A Focus on Gratitude

As we finalised the proofs for this issue, the world seemed to be spinning out of control. Uncertainty in the US election, lockdowns across Europe – it felt like we didn’t know what was going to happen from one day to the next.

Amid all this, I tried to stop and just breath. To look out of the window and be grateful for the sunshine through the last of the orange leaves. To enjoy the sound of the cat snoring in his blissful sleep. To feel happy that the washing was drying on the line.

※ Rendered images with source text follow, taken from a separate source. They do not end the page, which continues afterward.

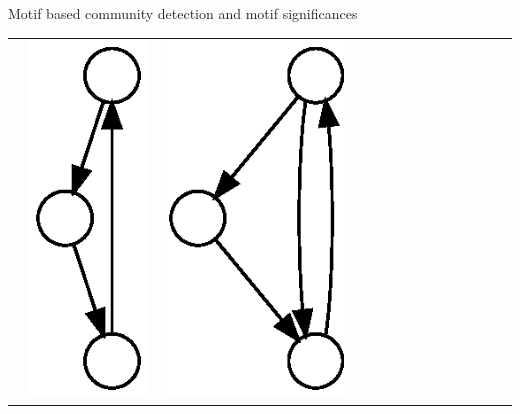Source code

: \documentclass[unknownkeysallowed]{beamer}
\begin{document}
\begin{frame}{Motif based community detection and motif significances}
  \centering
  \begin{tabular}{l|lllllllllllll}
    \hline\noalign{\smallskip}
    &
    \includegraphics[height=0.10\textheight]{M1-plain} &
    \includegraphics[height=0.10\textheight]{M2-plain} &

\end{tabular}
\end{frame}
\end{document}
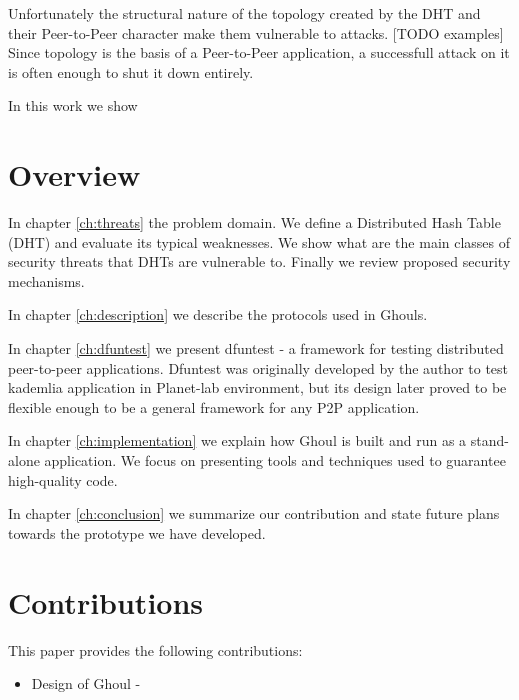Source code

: Unfortunately the structural nature of the topology created by the DHT and their
Peer-to-Peer character make them vulnerable to attacks.
[TODO examples]
Since topology is the basis of a Peer-to-Peer application, a successfull attack
on it is often enough to shut it down entirely.

In this work we show 



\section{Overview}
In chapter \ref{ch:threats} the problem domain.
We define a Distributed Hash Table (DHT) and evaluate its typical weaknesses.
We show what are the main classes of security threats that DHTs are vulnerable to.
Finally we review proposed security mechanisms.

In chapter \ref{ch:description} we describe the protocols used in Ghouls.

In chapter \ref{ch:dfuntest} we present dfuntest - a framework for testing distributed peer-to-peer applications.
Dfuntest was originally developed by the author to test kademlia application in Planet-lab environment, but its design later proved to be flexible enough to be a general framework for any P2P application.

In chapter \ref{ch:implementation} we explain how Ghoul is built and run as a stand-alone application.
We focus on presenting tools and techniques used to guarantee high-quality code.

In chapter \ref{ch:conclusion} we summarize our contribution and state future plans towards the prototype we have developed.

\section{Contributions}
This paper provides the following contributions:
\begin{itemize}
  \item Design of Ghoul - 
\end{itemize}
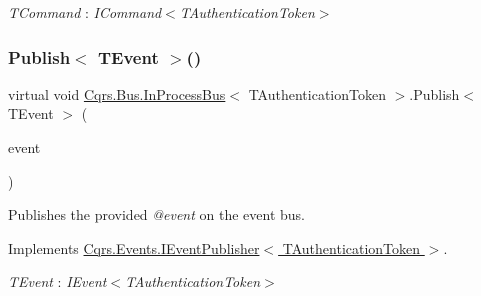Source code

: \begin{Desc}
\item[Type Constraints]\begin{description}
\item[{\em T\+Command} : {\em I\+Command$<$T\+Authentication\+Token$>$}]\end{description}
\end{Desc}
\mbox{\label{classCqrs_1_1Bus_1_1InProcessBus_afd3d41a5f27a985e9d6ccf3f6f77f11a_afd3d41a5f27a985e9d6ccf3f6f77f11a}} 
\subsubsection{\texorpdfstring{Publish$<$ T\+Event $>$()}{Publish< TEvent >()}\hspace{0.1cm}{\footnotesize\ttfamily [1/2]}}
{\footnotesize\ttfamily virtual void \hyperlink{classCqrs_1_1Bus_1_1InProcessBus}{Cqrs.\+Bus.\+In\+Process\+Bus}$<$ T\+Authentication\+Token $>$.Publish$<$ T\+Event $>$ (\begin{DoxyParamCaption}\item[{T\+Event @}]{event }\end{DoxyParamCaption})\hspace{0.3cm}{\ttfamily [virtual]}}



Publishes the provided {\itshape @event}  on the event bus. 



Implements \hyperlink{interfaceCqrs_1_1Events_1_1IEventPublisher_a02f0db0bc9b3aa1c7f766f58f8422ee3_a02f0db0bc9b3aa1c7f766f58f8422ee3}{Cqrs.\+Events.\+I\+Event\+Publisher$<$ T\+Authentication\+Token $>$}.

\begin{Desc}
\item[Type Constraints]\begin{description}
\item[{\em T\+Event} : {\em I\+Event$<$T\+Authentication\+Token$>$}]\end{description}
\end{Desc}
\mbox{\label{classCqrs_1_1Bus_1_1InProcessBus_ae154f274db2a028a6094677d83cc1c74_ae154f274db2a028a6094677d83cc1c74}} 

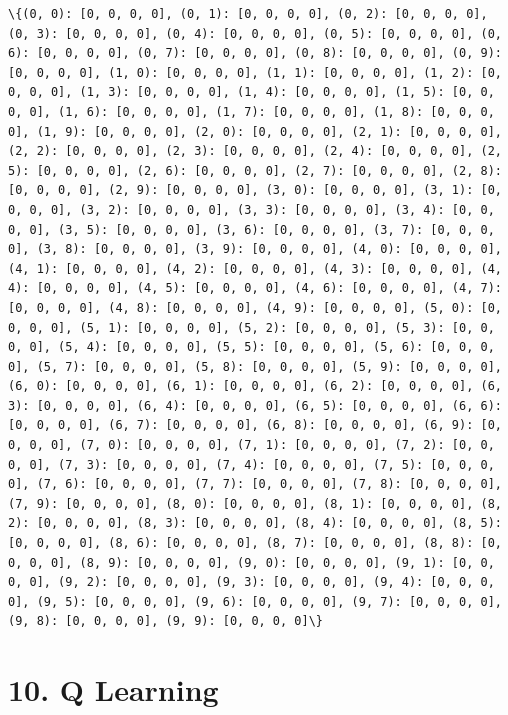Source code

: \documentclass[11pt]{article}
\begin{document}
    \begin{Verbatim}[commandchars=\\\{\}]
\{(0, 0): [0, 0, 0, 0], (0, 1): [0, 0, 0, 0], (0, 2): [0, 0, 0, 0], (0, 3): [0, 0, 0, 0], (0, 4): [0, 0, 0, 0], (0, 5): [0, 0, 0, 0], (0, 6): [0, 0, 0, 0], (0, 7): [0, 0, 0, 0], (0, 8): [0, 0, 0, 0], (0, 9): [0, 0, 0, 0], (1, 0): [0, 0, 0, 0], (1, 1): [0, 0, 0, 0], (1, 2): [0, 0, 0, 0], (1, 3): [0, 0, 0, 0], (1, 4): [0, 0, 0, 0], (1, 5): [0, 0, 0, 0], (1, 6): [0, 0, 0, 0], (1, 7): [0, 0, 0, 0], (1, 8): [0, 0, 0, 0], (1, 9): [0, 0, 0, 0], (2, 0): [0, 0, 0, 0], (2, 1): [0, 0, 0, 0], (2, 2): [0, 0, 0, 0], (2, 3): [0, 0, 0, 0], (2, 4): [0, 0, 0, 0], (2, 5): [0, 0, 0, 0], (2, 6): [0, 0, 0, 0], (2, 7): [0, 0, 0, 0], (2, 8): [0, 0, 0, 0], (2, 9): [0, 0, 0, 0], (3, 0): [0, 0, 0, 0], (3, 1): [0, 0, 0, 0], (3, 2): [0, 0, 0, 0], (3, 3): [0, 0, 0, 0], (3, 4): [0, 0, 0, 0], (3, 5): [0, 0, 0, 0], (3, 6): [0, 0, 0, 0], (3, 7): [0, 0, 0, 0], (3, 8): [0, 0, 0, 0], (3, 9): [0, 0, 0, 0], (4, 0): [0, 0, 0, 0], (4, 1): [0, 0, 0, 0], (4, 2): [0, 0, 0, 0], (4, 3): [0, 0, 0, 0], (4, 4): [0, 0, 0, 0], (4, 5): [0, 0, 0, 0], (4, 6): [0, 0, 0, 0], (4, 7): [0, 0, 0, 0], (4, 8): [0, 0, 0, 0], (4, 9): [0, 0, 0, 0], (5, 0): [0, 0, 0, 0], (5, 1): [0, 0, 0, 0], (5, 2): [0, 0, 0, 0], (5, 3): [0, 0, 0, 0], (5, 4): [0, 0, 0, 0], (5, 5): [0, 0, 0, 0], (5, 6): [0, 0, 0, 0], (5, 7): [0, 0, 0, 0], (5, 8): [0, 0, 0, 0], (5, 9): [0, 0, 0, 0], (6, 0): [0, 0, 0, 0], (6, 1): [0, 0, 0, 0], (6, 2): [0, 0, 0, 0], (6, 3): [0, 0, 0, 0], (6, 4): [0, 0, 0, 0], (6, 5): [0, 0, 0, 0], (6, 6): [0, 0, 0, 0], (6, 7): [0, 0, 0, 0], (6, 8): [0, 0, 0, 0], (6, 9): [0, 0, 0, 0], (7, 0): [0, 0, 0, 0], (7, 1): [0, 0, 0, 0], (7, 2): [0, 0, 0, 0], (7, 3): [0, 0, 0, 0], (7, 4): [0, 0, 0, 0], (7, 5): [0, 0, 0, 0], (7, 6): [0, 0, 0, 0], (7, 7): [0, 0, 0, 0], (7, 8): [0, 0, 0, 0], (7, 9): [0, 0, 0, 0], (8, 0): [0, 0, 0, 0], (8, 1): [0, 0, 0, 0], (8, 2): [0, 0, 0, 0], (8, 3): [0, 0, 0, 0], (8, 4): [0, 0, 0, 0], (8, 5): [0, 0, 0, 0], (8, 6): [0, 0, 0, 0], (8, 7): [0, 0, 0, 0], (8, 8): [0, 0, 0, 0], (8, 9): [0, 0, 0, 0], (9, 0): [0, 0, 0, 0], (9, 1): [0, 0, 0, 0], (9, 2): [0, 0, 0, 0], (9, 3): [0, 0, 0, 0], (9, 4): [0, 0, 0, 0], (9, 5): [0, 0, 0, 0], (9, 6): [0, 0, 0, 0], (9, 7): [0, 0, 0, 0], (9, 8): [0, 0, 0, 0], (9, 9): [0, 0, 0, 0]\}

    \end{Verbatim}

    \section{10. Q Learning}\label{q-learning}
\end{document}
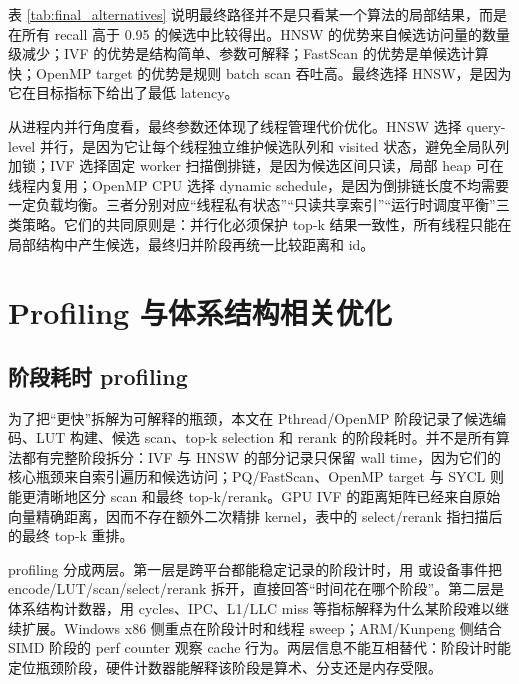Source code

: \documentclass[11pt,a4paper]{article}
\newcommand{\code}[1]{\texttt{\detokenize{#1}}}
\begin{document}
表 \ref{tab:final_alternatives} 说明最终路径并不是只看某一个算法的局部结果，而是在所有 recall 高于 0.95 的候选中比较得出。HNSW 的优势来自候选访问量的数量级减少；IVF 的优势是结构简单、参数可解释；FastScan 的优势是单候选计算快；OpenMP target 的优势是规则 batch scan 吞吐高。最终选择 HNSW，是因为它在目标指标下给出了最低 latency。

从进程内并行角度看，最终参数还体现了线程管理代价优化。HNSW 选择 query-level 并行，是因为它让每个线程独立维护候选队列和 visited 状态，避免全局队列加锁；IVF 选择固定 worker 扫描倒排链，是因为候选区间只读，局部 heap 可在线程内复用；OpenMP CPU 选择 dynamic schedule，是因为倒排链长度不均需要一定负载均衡。三者分别对应“线程私有状态”“只读共享索引”“运行时调度平衡”三类策略。它们的共同原则是：并行化必须保护 top-k 结果一致性，所有线程只能在局部结构中产生候选，最终归并阶段再统一比较距离和 id。

\section{Profiling 与体系结构相关优化}
\label{sec:profiling}

\subsection{阶段耗时 profiling}

为了把“更快”拆解为可解释的瓶颈，本文在 Pthread/OpenMP 阶段记录了候选编码、LUT 构建、候选 scan、top-k selection 和 rerank 的阶段耗时。并不是所有算法都有完整阶段拆分：IVF 与 HNSW 的部分记录只保留 wall time，因为它们的核心瓶颈来自索引遍历和候选访问；PQ/FastScan、OpenMP target 与 SYCL 则能更清晰地区分 scan 和最终 top-k/rerank。GPU IVF 的距离矩阵已经来自原始向量精确距离，因而不存在额外二次精排 kernel，表中的 select/rerank 指扫描后的最终 top-k 重排。

profiling 分成两层。第一层是跨平台都能稳定记录的阶段计时，用 \code{std::chrono} 或设备事件把 encode/LUT/scan/select/rerank 拆开，直接回答“时间花在哪个阶段”。第二层是体系结构计数器，用 cycles、IPC、L1/LLC miss 等指标解释为什么某阶段难以继续扩展。Windows x86 侧重点在阶段计时和线程 sweep；ARM/Kunpeng 侧结合 SIMD 阶段的 perf counter 观察 cache 行为。两层信息不能互相替代：阶段计时能定位瓶颈阶段，硬件计数器能解释该阶段是算术、分支还是内存受限。
\end{document}
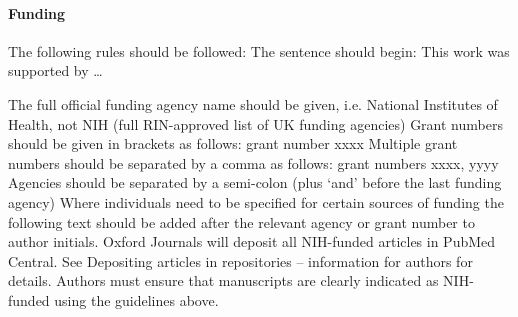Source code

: \documentclass{bioinfo}
\begin{document}
\paragraph{Funding\textcolon}
The following rules should be followed:
The sentence should begin: This work was supported by …
 
The full official funding agency name should be given, i.e. National Institutes of Health, not NIH 
(full RIN-approved list of UK funding agencies) Grant numbers should be given in brackets as follows: grant number xxxx 
Multiple grant numbers should be separated by a comma as follows: grant numbers xxxx, yyyy 
Agencies should be separated by a semi-colon (plus ‘and’ before the last funding agency) 
Where individuals need to be specified for certain sources of funding the following text should be added after the
relevant agency or grant number to author initials.
Oxford Journals will deposit all NIH-funded articles in PubMed Central. See Depositing articles in repositories – 
information for authors for details. Authors must ensure that manuscripts are clearly indicated as NIH-funded using the guidelines above.










\end{document}
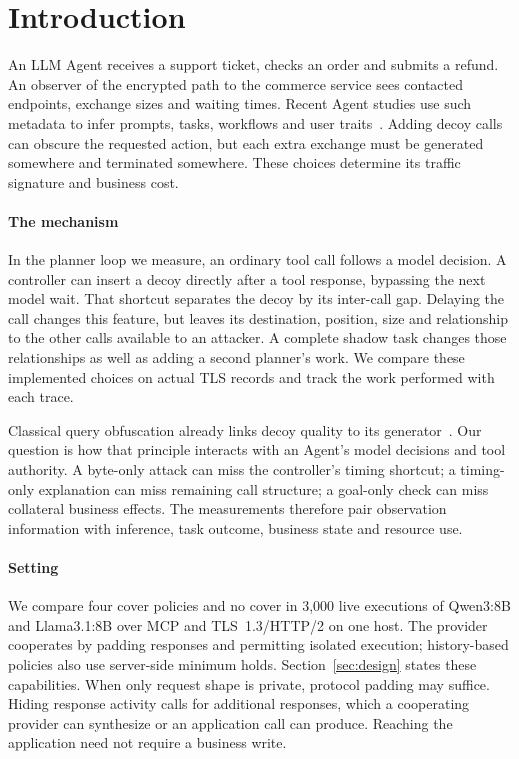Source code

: \section{Introduction}\label{sec:intro}
An LLM Agent receives a support ticket, checks an order and submits a refund. An observer of the encrypted path to the commerce service sees contacted endpoints, exchange sizes and waiting times. Recent Agent studies use such metadata to infer prompts, tasks, workflows and user traits~\cite{jeong2026wra,dangol2026workflow,pouryousef2026traffic,li2026ant}. Adding decoy calls can obscure the requested action, but each extra exchange must be generated somewhere and terminated somewhere. These choices determine its traffic signature and business cost.

\paragraph{The mechanism}
In the planner loop we measure, an ordinary tool call follows a model decision. A controller can insert a decoy directly after a tool response, bypassing the next model wait. That shortcut separates the decoy by its inter-call gap. Delaying the call changes this feature, but leaves its destination, position, size and relationship to the other calls available to an attacker. A complete shadow task changes those relationships as well as adding a second planner's work. We compare these implemented choices on actual TLS records and track the work performed with each trace.

Classical query obfuscation already links decoy quality to its generator~\cite{howe2008trackmenot,peddinti2010trackmenot,balsa2012obpws}. Our question is how that principle interacts with an Agent's model decisions and tool authority. A byte-only attack can miss the controller's timing shortcut; a timing-only explanation can miss remaining call structure; a goal-only check can miss collateral business effects. The measurements therefore pair observation information with inference, task outcome, business state and resource use.



\paragraph{Setting}
We compare four cover policies and no cover in 3,000 live executions of Qwen3:8B and Llama3.1:8B over MCP and TLS~1.3/HTTP/2 on one host. The provider cooperates by padding responses and permitting isolated execution; history-based policies also use server-side minimum holds. Section~\ref{sec:design} states these capabilities. When only request shape is private, protocol padding may suffice. Hiding response activity calls for additional responses, which a cooperating provider can synthesize or an application call can produce. Reaching the application need not require a business write.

This has been the most extraordinary year, but I, like many, have found that in the midst of fear and anxiety, a focus on gratitude can help. Even with all the terrible sadness around us, if we stop and look closely enough, we can find small things to be grateful for, and those small things can keep us lifted through the day.

Elisabeth Pike found that writing poems helped her. She writes, on pages 32 and 33, “Looking for things to be thankful for each day opened up my eyes to see what was there all along.  And the things I wrote about weren’t extraordinary, they were the things of the everyday.”

We also asked our readers to share their grateful moments on Instagram, and I love the images and powerful words spoken from each person’s heart. Take a look on pages 30 and 31.

Creating this issue of JUNO, I felt a strong theme of acknowledging that each of us is an individual: the striking book celebrating dyslexia (page 69); Wayne J. Cosshall’s My Teen column about supporting his daughter (page 75); reading Spectrum Women and Birth Shock (reviews on pages 70 and 71); and Jade Mutyora’s article about being part of a multi-racial family (pages 14–16). We are all individuals. We all have different needs. We all look different and feel things differently. We all have things that we struggle with and it can help all of us if others try to understand those rather than us all think: ‘well, that’s the way we’ve always done it’. I was guided, by Lucy Pearce, to the words of Karen Blacher, who, when writing about being an autistic and a teacher said:

“When we treat autistic children the way the world tells us to treat neurotypical children, they suffer. But I have never encountered a single human being, of any age or neurotype, who doesn’t thrive when treated like an autistic person. (I mean, of course, treated the way an autistic person OUGHT to be treated. With open communication, adaptive expectations, and respect for self-advocacy and self-regulation). And that got me thinking that maybe ND people aren’t the only ones who’ve been misunderstood and mistreated all this time. They’re just the ones who feel it most, and the ones who finally got the message through to the rest of humanity that there’s a better way to be.”

These words have stayed with me as we end this year: “there’s a better way to be.” So much has changed for us all this year; can we take the changes, the hardships, the new way of being, and turn them into a willingness to reflect on what might work better, for us and our Earth? If we work towards constructive change, and treating each other as individuals, that will ultimately be better for everyone, and will help us find more reasons for gratitude from within the struggles.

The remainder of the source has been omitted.